November 10, 2008 10:09 AM Subscribe
I'm nervous about spending Thanksgiving weekend with my boyfriend's Midwestern family out-of-state in Indiana. They're flying both of us out for Thursday-Sunday, and I want to be sure to make a good impression. Advice?
Some basic background info:
Some basic background info:
- I've been dating this guy for a little over a year, and am completely crazy about him. We're both in our mid-twenties. He's a graduate student, I'm a librarian. We met online.
- His family consists of his two parents whose home we'll be staying in (the house my bf grew up in), as well as his older brother (early 30s, I believe) and his brother's girlfriend, who will be visiting from a neighboring state.
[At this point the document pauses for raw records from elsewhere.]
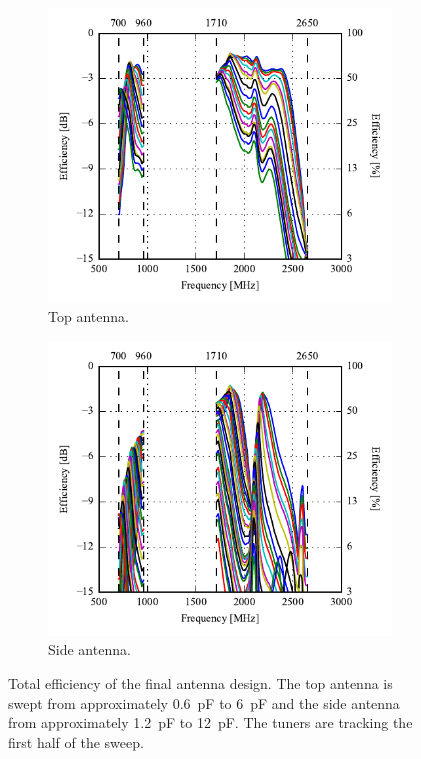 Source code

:\begin{figure}[htbp]
    \centering
    \begin{subfigure}{0.49\linewidth}
        \includegraphics{img/tech_sol/monopole/highband/meas/final_tuner/efficiency_top.pdf}
        \caption{Top antenna.}
    \end{subfigure}
    \hfill
    \begin{subfigure}{0.49\linewidth}
        \includegraphics{img/tech_sol/monopole/highband/meas/final_tuner/efficiency_side.pdf}
        \caption{Side antenna.}
    \end{subfigure}
    \caption{Total efficiency of the final antenna design. The top antenna is swept from approximately \SI{0.6}{pF} to \SI{6}{pF} and the side antenna from approximately \SI{1.2}{pF} to \SI{12}{pF}. The tuners are tracking the first half of the sweep.}
    \label{fig:final_efficiency}
\end{figure}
- I've met his parents once before, when they came out in March to visit for a few days for my bf's birthday. I've met his brother and his brother's gf once over a year ago when they came out to visit for a few days, but due to sleep-deprivation, raging wildfires in my area, smoke inhalation, and other extenuating circumstances, I didn't make a terribly good impression with them. -I'm vegetarian, and no one else in the family is. My boyfriend has said he doesn't think his mom has ever cooked for vegetarians before. When his parents came out to visit, I made a huge picnic for his birthday with a lot of different vegetarian dishes, and several weeks later his mom sent him a package in the mail with various sort of canned/dried meat products and a very long letter explaining how to cook each of them and expressing concerns about his diet. My boyfriend isn't vegetarian, but eats vegetarian when we cook together several times a week. Is it rude for me to offer to cook a dish or two over the weekend or suggest ways to make her recipes vegetarian? I'm a competent cook, but I know there's a fine line between being helpful in the kitchen and taking control of someone else's kitchen.
- His mom is paying for both of us to fly out, but expressed a concern that we need to stay in the city (Indianapolis) and an emphasis on "family time". What this means is unclear. I'd like to see a bit of the city, since I've never been to the area, but of course I'm fine with whatever they have planned. -His mom is generally very meddling and overbearing, but well-meaning enough. She's just a stay-at-home mom with too much time on her hands. As an example, she actually paid my boyfriend and I to clean his bedroom in his apartment a month or two ago. I guess she thought it was messy when she visited in March and had been thinking about it ever since, so she brought it up in a phone conversation in August. I'm expecting some personal conversations between himself and his parents regarding potentially awkward things like finances, which are things my family don't really discuss with one another. When his parents visited before, they started to urge him to contribute to an IRA and discussed financial details at length in front of me while we were all sitting in his apartment, while my boyfriend got annoyed and tried to change the subject. What should I do if this happens again? Sit quietly? Excuse myself politely? Offer advice?